Hodowca Andy McGrath mówi o niej, jak o najważniejszej z odmian w ostatnich 50 latach hodowli jabłoni. Odmiana Plumac, która na rynek trafiła pod marką Koru jest wg niego idealna pod względem jakości, produktywności i zdolności przechowalniczych. W nowozelandzkiej szkółce McGrath Nurseries, z której pochodzi Koru, jej jabłka zachwalane są jako słodkie i aromatyczne, zawsze jędrne i chrupiące.
Na razie jabłka Koru są sprzedawane przede wszystkim w Stanach Zjednoczonych, ale planowana jest ekspansja globalna.

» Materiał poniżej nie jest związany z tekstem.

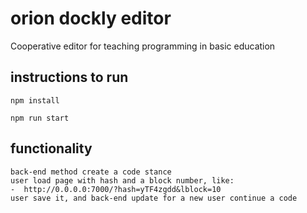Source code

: # orion dockly editor 

Cooperative editor for teaching programming in basic education

## instructions to run

    npm install

    npm run start

## functionality
    back-end method create a code stance
    user load page with hash and a block number, like:
    -  http://0.0.0.0:7000/?hash=yTF4zgdd&lblock=10
    user save it, and back-end update for a new user continue a code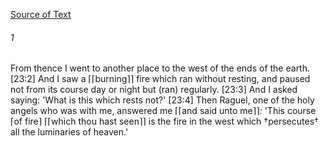 [Source of Text](https://github.com/scrollmapper/bible_databases_deuterocanonical)

###### 1
From thence I went to another place to the west of the ends of the earth. [23:2] And I saw a ⌈⌈burning⌉⌉ fire which ran without resting, and paused not from its course day or night but (ran) regularly. [23:3] And I asked saying: 'What is this which rests not?' [23:4] Then Raguel, one of the holy angels who was with me, answered me ⌈⌈and said unto me⌉⌉: 'This course ⌈of fire⌉ ⌈⌈which thou hast seen⌉⌉ is the fire in the west which †persecutes† all the luminaries of heaven.'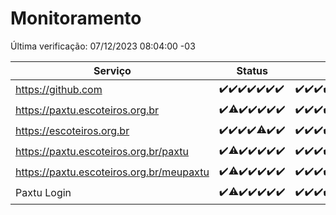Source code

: # Monitoramento

Última verificação: 07/12/2023 08:04:00 -03

|Serviço|Status|Últimas 24h|
|---|---|---|
|https://github.com|<span title="2023-11-30: OK=24">✔️</span><span title="2023-12-01: OK=24">✔️</span><span title="2023-12-02: OK=24">✔️</span><span title="2023-12-03: OK=24">✔️</span><span title="2023-12-04: OK=24">✔️</span><span title="2023-12-05: OK=24">✔️</span><span title="2023-12-06: OK=11">✔️</span>|<span title="06/12/2023 08:04:00 -03 : 200">✔️</span><span title="06/12/2023 09:11:00 -03 : 200">✔️</span><span title="06/12/2023 10:09:00 -03 : 200">✔️</span><span title="06/12/2023 11:05:00 -03 : 200">✔️</span><span title="06/12/2023 12:06:00 -03 : 200">✔️</span><span title="06/12/2023 13:08:00 -03 : 200">✔️</span><span title="06/12/2023 14:05:00 -03 : 200">✔️</span><span title="06/12/2023 16:03:00 -03 : 200">✔️</span><span title="06/12/2023 17:07:00 -03 : 200">✔️</span><span title="06/12/2023 18:04:00 -03 : 200">✔️</span><span title="06/12/2023 19:05:00 -03 : 200">✔️</span><span title="06/12/2023 20:06:00 -03 : 200">✔️</span><span title="06/12/2023 21:30:00 -03 : 200">✔️</span><span title="06/12/2023 22:47:00 -03 : 200">✔️</span><span title="06/12/2023 23:21:00 -03 : 200">✔️</span><span title="07/12/2023 00:07:00 -03 : 200">✔️</span><span title="07/12/2023 01:07:00 -03 : 200">✔️</span><span title="07/12/2023 02:06:00 -03 : 200">✔️</span><span title="07/12/2023 03:08:00 -03 : 200">✔️</span><span title="07/12/2023 04:06:00 -03 : 200">✔️</span><span title="07/12/2023 05:08:00 -03 : 200">✔️</span><span title="07/12/2023 06:06:00 -03 : 200">✔️</span><span title="07/12/2023 07:07:00 -03 : 200">✔️</span><span title="07/12/2023 08:04:00 -03 : 200">✔️</span>|
|https://paxtu.escoteiros.org.br|<span title="2023-11-30: OK=24">✔️</span><span title="2023-12-01: OK=23, Falhas=1">⚠️</span><span title="2023-12-02: OK=24">✔️</span><span title="2023-12-03: OK=24">✔️</span><span title="2023-12-04: OK=24">✔️</span><span title="2023-12-05: OK=24">✔️</span><span title="2023-12-06: OK=11">✔️</span>|<span title="06/12/2023 08:04:00 -03 : 200">✔️</span><span title="06/12/2023 09:11:00 -03 : 200">✔️</span><span title="06/12/2023 10:09:00 -03 : 200">✔️</span><span title="06/12/2023 11:05:00 -03 : 200">✔️</span><span title="06/12/2023 12:06:00 -03 : 200">✔️</span><span title="06/12/2023 13:08:00 -03 : 200">✔️</span><span title="06/12/2023 14:05:00 -03 : 200">✔️</span><span title="06/12/2023 16:03:00 -03 : 200">✔️</span><span title="06/12/2023 17:07:00 -03 : 200">✔️</span><span title="06/12/2023 18:04:00 -03 : 200">✔️</span><span title="06/12/2023 19:05:00 -03 : 200">✔️</span><span title="06/12/2023 20:06:00 -03 : 200">✔️</span><span title="06/12/2023 21:30:00 -03 : 200">✔️</span><span title="06/12/2023 22:47:00 -03 : 200">✔️</span><span title="06/12/2023 23:21:00 -03 : 200">✔️</span><span title="07/12/2023 00:07:00 -03 : 200">✔️</span><span title="07/12/2023 01:07:00 -03 : 200">✔️</span><span title="07/12/2023 02:06:00 -03 : 200">✔️</span><span title="07/12/2023 03:08:00 -03 : 200">✔️</span><span title="07/12/2023 04:06:00 -03 : 200">✔️</span><span title="07/12/2023 05:08:00 -03 : 200">✔️</span><span title="07/12/2023 06:06:00 -03 : 200">✔️</span><span title="07/12/2023 07:07:00 -03 : 200">✔️</span><span title="07/12/2023 08:04:00 -03 : 200">✔️</span>|
|https://escoteiros.org.br|<span title="2023-11-30: OK=24">✔️</span><span title="2023-12-01: OK=24">✔️</span><span title="2023-12-02: OK=24">✔️</span><span title="2023-12-03: OK=24">✔️</span><span title="2023-12-04: OK=23, Falhas=1">⚠️</span><span title="2023-12-05: OK=24">✔️</span><span title="2023-12-06: OK=11">✔️</span>|<span title="06/12/2023 08:04:00 -03 : 200">✔️</span><span title="06/12/2023 09:11:00 -03 : 200">✔️</span><span title="06/12/2023 10:09:00 -03 : 200">✔️</span><span title="06/12/2023 11:05:00 -03 : 200">✔️</span><span title="06/12/2023 12:06:00 -03 : 200">✔️</span><span title="06/12/2023 13:08:00 -03 : 200">✔️</span><span title="06/12/2023 14:05:00 -03 : 200">✔️</span><span title="06/12/2023 16:03:00 -03 : 200">✔️</span><span title="06/12/2023 17:07:00 -03 : 200">✔️</span><span title="06/12/2023 18:04:00 -03 : 200">✔️</span><span title="06/12/2023 19:05:00 -03 : 200">✔️</span><span title="06/12/2023 20:06:00 -03 : 200">✔️</span><span title="06/12/2023 21:30:00 -03 : 200">✔️</span><span title="06/12/2023 22:47:00 -03 : 200">✔️</span><span title="06/12/2023 23:21:00 -03 : 200">✔️</span><span title="07/12/2023 00:07:00 -03 : 200">✔️</span><span title="07/12/2023 01:07:00 -03 : 200">✔️</span><span title="07/12/2023 02:06:00 -03 : 200">✔️</span><span title="07/12/2023 03:08:00 -03 : 200">✔️</span><span title="07/12/2023 04:06:00 -03 : 200">✔️</span><span title="07/12/2023 05:08:00 -03 : 200">✔️</span><span title="07/12/2023 06:06:00 -03 : 200">✔️</span><span title="07/12/2023 07:07:00 -03 : 200">✔️</span><span title="07/12/2023 08:04:00 -03 : 200">✔️</span>|
|https://paxtu.escoteiros.org.br/paxtu|<span title="2023-11-30: OK=24">✔️</span><span title="2023-12-01: OK=23, Falhas=1">⚠️</span><span title="2023-12-02: OK=24">✔️</span><span title="2023-12-03: OK=24">✔️</span><span title="2023-12-04: OK=24">✔️</span><span title="2023-12-05: OK=24">✔️</span><span title="2023-12-06: OK=11">✔️</span>|<span title="06/12/2023 08:04:00 -03 : 200">✔️</span><span title="06/12/2023 09:11:00 -03 : 200">✔️</span><span title="06/12/2023 10:09:00 -03 : 200">✔️</span><span title="06/12/2023 11:05:00 -03 : 200">✔️</span><span title="06/12/2023 12:06:00 -03 : 200">✔️</span><span title="06/12/2023 13:08:00 -03 : 200">✔️</span><span title="06/12/2023 14:05:00 -03 : 200">✔️</span><span title="06/12/2023 16:03:00 -03 : 200">✔️</span><span title="06/12/2023 17:07:00 -03 : 200">✔️</span><span title="06/12/2023 18:04:00 -03 : 200">✔️</span><span title="06/12/2023 19:05:00 -03 : 200">✔️</span><span title="06/12/2023 20:06:00 -03 : 200">✔️</span><span title="06/12/2023 21:30:00 -03 : 200">✔️</span><span title="06/12/2023 22:47:00 -03 : 200">✔️</span><span title="06/12/2023 23:21:00 -03 : 200">✔️</span><span title="07/12/2023 00:07:00 -03 : 200">✔️</span><span title="07/12/2023 01:07:00 -03 : 200">✔️</span><span title="07/12/2023 02:06:00 -03 : 200">✔️</span><span title="07/12/2023 03:08:00 -03 : 200">✔️</span><span title="07/12/2023 04:06:00 -03 : 200">✔️</span><span title="07/12/2023 05:08:00 -03 : 200">✔️</span><span title="07/12/2023 06:06:00 -03 : 200">✔️</span><span title="07/12/2023 07:07:00 -03 : 200">✔️</span><span title="07/12/2023 08:04:00 -03 : 200">✔️</span>|
|https://paxtu.escoteiros.org.br/meupaxtu|<span title="2023-11-30: OK=24">✔️</span><span title="2023-12-01: OK=23, Falhas=1">⚠️</span><span title="2023-12-02: OK=24">✔️</span><span title="2023-12-03: OK=24">✔️</span><span title="2023-12-04: OK=24">✔️</span><span title="2023-12-05: OK=24">✔️</span><span title="2023-12-06: OK=11">✔️</span>|<span title="06/12/2023 08:04:00 -03 : 200">✔️</span><span title="06/12/2023 09:11:00 -03 : 200">✔️</span><span title="06/12/2023 10:09:00 -03 : 200">✔️</span><span title="06/12/2023 11:05:00 -03 : 200">✔️</span><span title="06/12/2023 12:06:00 -03 : 200">✔️</span><span title="06/12/2023 13:08:00 -03 : 200">✔️</span><span title="06/12/2023 14:05:00 -03 : 200">✔️</span><span title="06/12/2023 16:03:00 -03 : 200">✔️</span><span title="06/12/2023 17:07:00 -03 : 200">✔️</span><span title="06/12/2023 18:04:00 -03 : 200">✔️</span><span title="06/12/2023 19:05:00 -03 : 200">✔️</span><span title="06/12/2023 20:06:00 -03 : 200">✔️</span><span title="06/12/2023 21:30:00 -03 : 200">✔️</span><span title="06/12/2023 22:47:00 -03 : 200">✔️</span><span title="06/12/2023 23:21:00 -03 : 200">✔️</span><span title="07/12/2023 00:07:00 -03 : 200">✔️</span><span title="07/12/2023 01:07:00 -03 : 200">✔️</span><span title="07/12/2023 02:06:00 -03 : 200">✔️</span><span title="07/12/2023 03:08:00 -03 : 200">✔️</span><span title="07/12/2023 04:06:00 -03 : 200">✔️</span><span title="07/12/2023 05:08:00 -03 : 200">✔️</span><span title="07/12/2023 06:06:00 -03 : 200">✔️</span><span title="07/12/2023 07:07:00 -03 : 200">✔️</span><span title="07/12/2023 08:04:00 -03 : 200">✔️</span>|
|Paxtu Login|<span title="2023-11-30: OK=24">✔️</span><span title="2023-12-01: OK=23, Falhas=1">⚠️</span><span title="2023-12-02: OK=24">✔️</span><span title="2023-12-03: OK=24">✔️</span><span title="2023-12-04: OK=24">✔️</span><span title="2023-12-05: OK=24">✔️</span><span title="2023-12-06: OK=11">✔️</span>|<span title="06/12/2023 08:04:00 -03 : 200">✔️</span><span title="06/12/2023 09:11:00 -03 : 200">✔️</span><span title="06/12/2023 10:09:00 -03 : 200">✔️</span><span title="06/12/2023 11:05:00 -03 : 200">✔️</span><span title="06/12/2023 12:06:00 -03 : 200">✔️</span><span title="06/12/2023 13:08:00 -03 : 200">✔️</span><span title="06/12/2023 14:05:00 -03 : 200">✔️</span><span title="06/12/2023 16:03:00 -03 : 200">✔️</span><span title="06/12/2023 17:07:00 -03 : 200">✔️</span><span title="06/12/2023 18:04:00 -03 : 200">✔️</span><span title="06/12/2023 19:05:00 -03 : 200">✔️</span><span title="06/12/2023 20:06:00 -03 : 200">✔️</span><span title="06/12/2023 21:30:00 -03 : 200">✔️</span><span title="06/12/2023 22:47:00 -03 : 200">✔️</span><span title="06/12/2023 23:21:00 -03 : 200">✔️</span><span title="07/12/2023 00:07:00 -03 : 200">✔️</span><span title="07/12/2023 01:07:00 -03 : 200">✔️</span><span title="07/12/2023 02:06:00 -03 : 200">✔️</span><span title="07/12/2023 03:08:00 -03 : 200">✔️</span><span title="07/12/2023 04:06:00 -03 : 200">✔️</span><span title="07/12/2023 05:08:00 -03 : 200">✔️</span><span title="07/12/2023 06:06:00 -03 : 200">✔️</span><span title="07/12/2023 07:07:00 -03 : 200">✔️</span><span title="07/12/2023 08:04:00 -03 : 200">✔️</span>|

W USA przybywa nasadzeń odmiany Plumac. McGrath chce, aby była ona uprawiana także w innych krajach, co pozwoli na zwiększenie podaży, gdyż jak twierdzi popyt jest ogromny.
Jak podkreśla hodowca, szczególnie ważny jest właściwy marketing marki Koru, co oznacza dużą dyscyplinę i unikanie najmniejszych nawet błędów. Wyznaje on, że przez lata widział wiele dobrych odmian, które z powodu błędów marketingowych nie odnosiły sukcesu.
W 2015 roku wyeksportowano z Nowej Zelandii ok. 40 tys. kartonów z jabłkami Koru. Na rynek trafiło też 5000 kartonów jabłek amerykańskich. W tym roku zbiory mają wynieść ok. 100 tys. kartonów.